Como esquecer Elena?

Por Amanda M.Blog aquele em que… – 24/9/2013

Eu senti Elena. Além de assisti-lo, também o senti. O vi há alguns meses e desde então, ele vive dentro de mim, pulsante. Ora me afogando nas mesmas águas turvas de Elena, ora nadando nas águas límpidas de sua irmã Petra. Por vezes bailando, sorrindo e interpretando, outras tantas, angustiada, perturbada e fracassada. Elena inteira; Elena em fragmentos. Não se assiste a um filme desses e simplesmente recomenda-o ao amigo, não se diz : – Vai lá assiste que é bom. Porque Elena ( Brasil, 2012) deve ser sentido, precisa ser sentido; e só quem pode fazê-lo são os frágeis-fortes de alma. Só a contradição dos adjetivos pode fazer sentir Elena, porque cada parte sua deve ser inteiramente perscrutado, sem medo, com a coragem de coração e corpo. Porque depois de Elena, o corpo também se exaure em água, dança, dor, memórias próprias e dos outros e, principalmente, em poesia.

O filme resgata as memórias de uma família, de uma atriz, uma ardorosa amante da arte, a bela Elena; traz à cena o olhar doloroso de uma irmã marcada pela ausência daquela com dividira genes, pais, casa e perspectiva de futuro; uma mãe mutilada pela tragicidade da morte prematura e inexplicável de uma das filhas. Três mulheres atreladas ao destino definitivo e perturbador de uma delas.

O documentário de Petra Costa é quase um tratado poético sobre os laços afetivos e, no caso dela, também biológico. Em Elena, somos confrontados com o entendimento angustiado da profundidade da nossa ligação com aqueles que amamos; o quanto as decisões por quem temos tanto afeto, irão nos impactar de maneira irremediável. E o quanto nós, involuntariamente, influenciamos o destino das vidas que tomamos emprestadas ou definitivamente para nós, sem ao menos, nos darmos conta. O filme nos lembra a todo instante o quanto estamos fatal e irremediavelmente condenados aos laços. Não há como fugirmos deles. Não apaga-os, não afoga-os, não os enterramos nunca. Elena é um ensaio sobre família, laços e memória. Além, é claro, sobre o papel determinante da arte na vida de três incríveis mulheres.

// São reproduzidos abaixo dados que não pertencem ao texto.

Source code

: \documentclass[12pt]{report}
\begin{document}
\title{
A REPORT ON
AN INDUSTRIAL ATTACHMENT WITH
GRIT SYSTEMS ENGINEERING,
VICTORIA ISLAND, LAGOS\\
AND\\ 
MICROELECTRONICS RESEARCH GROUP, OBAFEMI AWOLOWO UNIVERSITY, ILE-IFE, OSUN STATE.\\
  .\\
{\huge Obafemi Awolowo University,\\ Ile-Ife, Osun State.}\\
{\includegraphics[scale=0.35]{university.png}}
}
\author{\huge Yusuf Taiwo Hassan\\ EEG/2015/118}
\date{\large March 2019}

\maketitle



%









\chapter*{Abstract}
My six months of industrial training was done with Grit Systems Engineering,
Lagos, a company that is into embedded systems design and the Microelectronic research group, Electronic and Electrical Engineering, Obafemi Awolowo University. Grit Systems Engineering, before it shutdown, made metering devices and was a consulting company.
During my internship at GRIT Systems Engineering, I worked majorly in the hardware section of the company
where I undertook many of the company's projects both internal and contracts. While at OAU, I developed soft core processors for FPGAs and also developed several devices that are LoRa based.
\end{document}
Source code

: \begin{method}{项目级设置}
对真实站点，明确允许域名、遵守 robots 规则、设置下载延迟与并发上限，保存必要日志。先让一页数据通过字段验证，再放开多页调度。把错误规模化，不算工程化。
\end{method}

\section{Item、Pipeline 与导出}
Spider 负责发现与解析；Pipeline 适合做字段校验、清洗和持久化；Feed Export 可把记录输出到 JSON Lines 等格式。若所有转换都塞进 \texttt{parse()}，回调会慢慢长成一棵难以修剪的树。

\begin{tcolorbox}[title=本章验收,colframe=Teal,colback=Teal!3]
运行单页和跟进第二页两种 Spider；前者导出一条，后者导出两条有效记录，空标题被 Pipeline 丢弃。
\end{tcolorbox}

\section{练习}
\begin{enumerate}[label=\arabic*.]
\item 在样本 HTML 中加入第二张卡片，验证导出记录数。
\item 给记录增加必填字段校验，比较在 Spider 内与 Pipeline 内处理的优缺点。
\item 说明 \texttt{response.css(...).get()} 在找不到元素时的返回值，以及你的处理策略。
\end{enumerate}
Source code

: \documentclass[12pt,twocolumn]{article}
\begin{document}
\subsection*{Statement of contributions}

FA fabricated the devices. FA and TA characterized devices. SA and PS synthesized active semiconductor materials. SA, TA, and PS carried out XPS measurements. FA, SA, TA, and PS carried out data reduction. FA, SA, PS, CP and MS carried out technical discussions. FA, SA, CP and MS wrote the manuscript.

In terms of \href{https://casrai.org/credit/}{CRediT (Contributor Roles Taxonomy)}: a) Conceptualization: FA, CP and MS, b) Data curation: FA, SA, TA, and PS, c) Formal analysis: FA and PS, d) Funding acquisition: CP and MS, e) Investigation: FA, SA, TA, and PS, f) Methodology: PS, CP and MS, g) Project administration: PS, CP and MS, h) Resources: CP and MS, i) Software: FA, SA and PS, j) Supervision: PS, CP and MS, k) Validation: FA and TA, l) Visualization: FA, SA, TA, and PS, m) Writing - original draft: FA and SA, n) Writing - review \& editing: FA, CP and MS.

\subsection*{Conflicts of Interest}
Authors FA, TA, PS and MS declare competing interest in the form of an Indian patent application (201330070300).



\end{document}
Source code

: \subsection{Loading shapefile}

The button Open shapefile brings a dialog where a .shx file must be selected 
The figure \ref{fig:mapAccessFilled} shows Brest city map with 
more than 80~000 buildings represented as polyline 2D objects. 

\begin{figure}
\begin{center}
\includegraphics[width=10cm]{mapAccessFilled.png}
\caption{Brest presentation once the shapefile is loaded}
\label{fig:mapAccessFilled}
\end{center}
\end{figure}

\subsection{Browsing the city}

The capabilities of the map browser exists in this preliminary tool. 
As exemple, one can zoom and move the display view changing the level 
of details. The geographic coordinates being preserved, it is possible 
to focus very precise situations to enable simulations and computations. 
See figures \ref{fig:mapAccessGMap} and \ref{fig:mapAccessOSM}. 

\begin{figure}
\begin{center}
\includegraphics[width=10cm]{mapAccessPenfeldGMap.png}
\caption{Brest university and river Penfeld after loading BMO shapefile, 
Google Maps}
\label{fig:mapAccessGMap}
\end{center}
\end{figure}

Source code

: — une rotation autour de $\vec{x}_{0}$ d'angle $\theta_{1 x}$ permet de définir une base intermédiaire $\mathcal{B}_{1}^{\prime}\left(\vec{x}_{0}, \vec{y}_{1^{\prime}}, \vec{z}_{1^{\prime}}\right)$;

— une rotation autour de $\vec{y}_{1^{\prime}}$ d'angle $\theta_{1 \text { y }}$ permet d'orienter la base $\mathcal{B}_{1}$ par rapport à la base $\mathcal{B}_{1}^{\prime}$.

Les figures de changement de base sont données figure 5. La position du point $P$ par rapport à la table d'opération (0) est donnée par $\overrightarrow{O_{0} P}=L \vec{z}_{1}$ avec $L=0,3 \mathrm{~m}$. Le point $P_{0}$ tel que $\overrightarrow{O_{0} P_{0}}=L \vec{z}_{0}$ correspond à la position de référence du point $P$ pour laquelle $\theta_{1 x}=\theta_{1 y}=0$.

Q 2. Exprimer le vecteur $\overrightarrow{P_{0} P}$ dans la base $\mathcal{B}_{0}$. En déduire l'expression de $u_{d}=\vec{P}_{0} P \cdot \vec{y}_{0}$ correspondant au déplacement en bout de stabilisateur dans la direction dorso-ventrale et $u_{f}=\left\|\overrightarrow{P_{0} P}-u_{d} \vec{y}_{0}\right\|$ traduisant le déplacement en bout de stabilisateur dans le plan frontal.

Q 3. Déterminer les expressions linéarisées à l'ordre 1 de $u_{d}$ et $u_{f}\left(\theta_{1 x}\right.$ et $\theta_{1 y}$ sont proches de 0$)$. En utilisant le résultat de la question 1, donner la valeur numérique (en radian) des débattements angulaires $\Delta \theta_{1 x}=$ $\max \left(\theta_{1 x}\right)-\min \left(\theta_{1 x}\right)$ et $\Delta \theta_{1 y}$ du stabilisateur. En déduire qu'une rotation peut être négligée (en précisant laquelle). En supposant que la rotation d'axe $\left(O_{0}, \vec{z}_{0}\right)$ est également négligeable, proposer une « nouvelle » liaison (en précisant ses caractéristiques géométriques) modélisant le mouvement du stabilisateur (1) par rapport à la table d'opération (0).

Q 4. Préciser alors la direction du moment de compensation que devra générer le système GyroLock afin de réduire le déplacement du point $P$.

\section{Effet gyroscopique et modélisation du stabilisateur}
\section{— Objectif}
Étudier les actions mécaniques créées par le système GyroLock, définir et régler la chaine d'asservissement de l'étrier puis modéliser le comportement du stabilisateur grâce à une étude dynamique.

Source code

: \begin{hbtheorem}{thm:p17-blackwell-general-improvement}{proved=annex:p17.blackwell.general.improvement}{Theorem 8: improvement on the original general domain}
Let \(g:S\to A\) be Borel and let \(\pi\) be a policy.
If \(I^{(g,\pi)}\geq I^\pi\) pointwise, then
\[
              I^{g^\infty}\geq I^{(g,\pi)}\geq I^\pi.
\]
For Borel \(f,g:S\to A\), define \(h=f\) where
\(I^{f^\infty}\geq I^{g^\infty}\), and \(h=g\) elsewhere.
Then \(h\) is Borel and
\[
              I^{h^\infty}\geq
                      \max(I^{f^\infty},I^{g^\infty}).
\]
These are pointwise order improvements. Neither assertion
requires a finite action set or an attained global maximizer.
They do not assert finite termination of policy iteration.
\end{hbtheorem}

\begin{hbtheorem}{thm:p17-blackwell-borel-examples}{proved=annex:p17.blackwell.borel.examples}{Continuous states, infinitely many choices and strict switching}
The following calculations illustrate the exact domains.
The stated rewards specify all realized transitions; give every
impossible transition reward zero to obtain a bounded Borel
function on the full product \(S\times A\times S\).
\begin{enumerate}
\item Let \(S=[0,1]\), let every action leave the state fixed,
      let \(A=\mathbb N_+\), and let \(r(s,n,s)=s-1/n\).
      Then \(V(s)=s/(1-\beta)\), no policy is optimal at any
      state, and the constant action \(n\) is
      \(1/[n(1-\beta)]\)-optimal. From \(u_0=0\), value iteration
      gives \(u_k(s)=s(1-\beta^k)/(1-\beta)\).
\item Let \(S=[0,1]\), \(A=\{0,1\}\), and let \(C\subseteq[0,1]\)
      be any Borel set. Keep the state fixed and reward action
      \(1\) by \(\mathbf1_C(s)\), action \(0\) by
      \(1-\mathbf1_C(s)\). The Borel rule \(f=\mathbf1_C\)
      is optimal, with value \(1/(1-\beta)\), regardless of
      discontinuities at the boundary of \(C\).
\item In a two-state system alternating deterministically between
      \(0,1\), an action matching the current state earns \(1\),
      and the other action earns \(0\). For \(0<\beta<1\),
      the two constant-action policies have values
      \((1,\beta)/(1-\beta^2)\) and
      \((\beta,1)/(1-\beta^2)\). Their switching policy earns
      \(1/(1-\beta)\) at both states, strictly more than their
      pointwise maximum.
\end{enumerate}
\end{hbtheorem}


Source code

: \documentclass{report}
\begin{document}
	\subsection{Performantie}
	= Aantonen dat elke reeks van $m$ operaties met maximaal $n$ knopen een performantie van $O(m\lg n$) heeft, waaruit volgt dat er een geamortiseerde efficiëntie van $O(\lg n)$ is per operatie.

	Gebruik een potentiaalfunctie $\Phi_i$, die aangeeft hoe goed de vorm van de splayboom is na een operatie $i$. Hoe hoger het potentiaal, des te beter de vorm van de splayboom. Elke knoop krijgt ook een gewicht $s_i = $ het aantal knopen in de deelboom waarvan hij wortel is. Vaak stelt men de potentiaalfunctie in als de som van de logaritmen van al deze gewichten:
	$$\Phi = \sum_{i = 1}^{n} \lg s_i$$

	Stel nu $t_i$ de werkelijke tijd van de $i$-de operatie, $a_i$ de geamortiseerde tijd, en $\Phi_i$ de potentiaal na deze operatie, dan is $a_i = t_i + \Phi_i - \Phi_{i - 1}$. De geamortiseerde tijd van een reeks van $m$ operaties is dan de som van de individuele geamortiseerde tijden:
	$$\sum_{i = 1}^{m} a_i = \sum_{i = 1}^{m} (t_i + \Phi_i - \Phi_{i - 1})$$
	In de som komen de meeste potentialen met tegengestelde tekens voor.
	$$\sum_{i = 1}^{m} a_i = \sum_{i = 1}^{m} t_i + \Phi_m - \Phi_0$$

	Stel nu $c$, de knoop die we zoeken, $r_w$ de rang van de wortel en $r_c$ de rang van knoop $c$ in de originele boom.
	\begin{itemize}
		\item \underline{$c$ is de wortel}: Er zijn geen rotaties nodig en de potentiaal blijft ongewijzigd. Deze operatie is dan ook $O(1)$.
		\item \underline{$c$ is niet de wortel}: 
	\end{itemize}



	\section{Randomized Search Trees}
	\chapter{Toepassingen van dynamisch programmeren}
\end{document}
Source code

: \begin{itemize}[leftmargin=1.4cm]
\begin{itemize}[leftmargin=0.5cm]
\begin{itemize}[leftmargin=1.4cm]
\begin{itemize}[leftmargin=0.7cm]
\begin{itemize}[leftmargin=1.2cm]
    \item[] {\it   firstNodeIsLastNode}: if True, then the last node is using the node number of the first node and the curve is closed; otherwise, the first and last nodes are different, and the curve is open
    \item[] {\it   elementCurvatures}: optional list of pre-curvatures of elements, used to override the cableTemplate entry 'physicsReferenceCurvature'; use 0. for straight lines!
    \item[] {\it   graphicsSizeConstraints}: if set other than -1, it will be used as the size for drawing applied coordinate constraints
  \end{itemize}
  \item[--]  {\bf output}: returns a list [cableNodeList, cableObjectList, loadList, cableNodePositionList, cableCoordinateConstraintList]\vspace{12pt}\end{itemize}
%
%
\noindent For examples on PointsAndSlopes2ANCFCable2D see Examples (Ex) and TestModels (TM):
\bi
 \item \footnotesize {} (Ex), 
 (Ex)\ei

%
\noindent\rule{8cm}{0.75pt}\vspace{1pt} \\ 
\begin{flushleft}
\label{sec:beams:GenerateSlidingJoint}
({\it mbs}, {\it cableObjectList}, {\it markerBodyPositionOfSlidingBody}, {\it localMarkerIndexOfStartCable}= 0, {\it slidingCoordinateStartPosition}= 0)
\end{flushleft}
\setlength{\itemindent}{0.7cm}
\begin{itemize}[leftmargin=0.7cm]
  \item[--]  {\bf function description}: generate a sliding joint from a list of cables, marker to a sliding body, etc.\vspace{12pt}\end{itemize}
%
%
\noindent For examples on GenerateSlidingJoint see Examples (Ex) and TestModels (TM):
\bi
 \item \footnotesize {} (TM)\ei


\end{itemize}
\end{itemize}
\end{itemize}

Elena, a personagem título, tem a beleza da outra, com “H” da mitologia, uma beleza impactante, dessas para muito além do estético; diáfana com uma deusa. Sedutora, ela tem como seu amante mais permanente, a arte. Elena ama e se declara constantemente a esse seu amor. Entre as emoções contraditórias de uma relação amorosa ela vive e morre pelo seu amante. Passional ela ameaça: “A arte para mim é tudo, sem a arte eu prefiro morrer”. E Elena é o excesso; quando ela não suporta não é pela ausência, porque Elena sobra, Elena tem excessos demais na alma, Elena não morre, transborda e por isso o filme dói com beleza.

Depois de Elena é preciso que se sobreviva. Mas sobreviver como? Sem Elena? Como esquecer Elena? Depois de Elena, pelo menos duas almas destroçadas, a de uma menina e a de uma mulher. Mãe e irmã da deusa desaparecida precisam curar suas dores e o próprio medo da desistência. Cada qual atrelada, agora mais estreitamente, uma a outra. A terceira partiu. Das três, restam duas. E decisão melhor é não lutar para esquecer, mas lembrar e de tanto lembrar, resgatar; para só assim, despedirem-se.

Elena é a personagem e também o filme; duas Elenas separadas pelos destinos diferentes que a arte marcará as duas trajetórias; para a personagem, sua morte; para o filme, sua salvação. Eu não assistiria a Elena eu o sentiria. Elena foi-se e deixou para trás dor e poesia. Elena não é para os fracos. Elena é para os sensíveis, para os que se deixam levar pelas águas curadoras da poesia.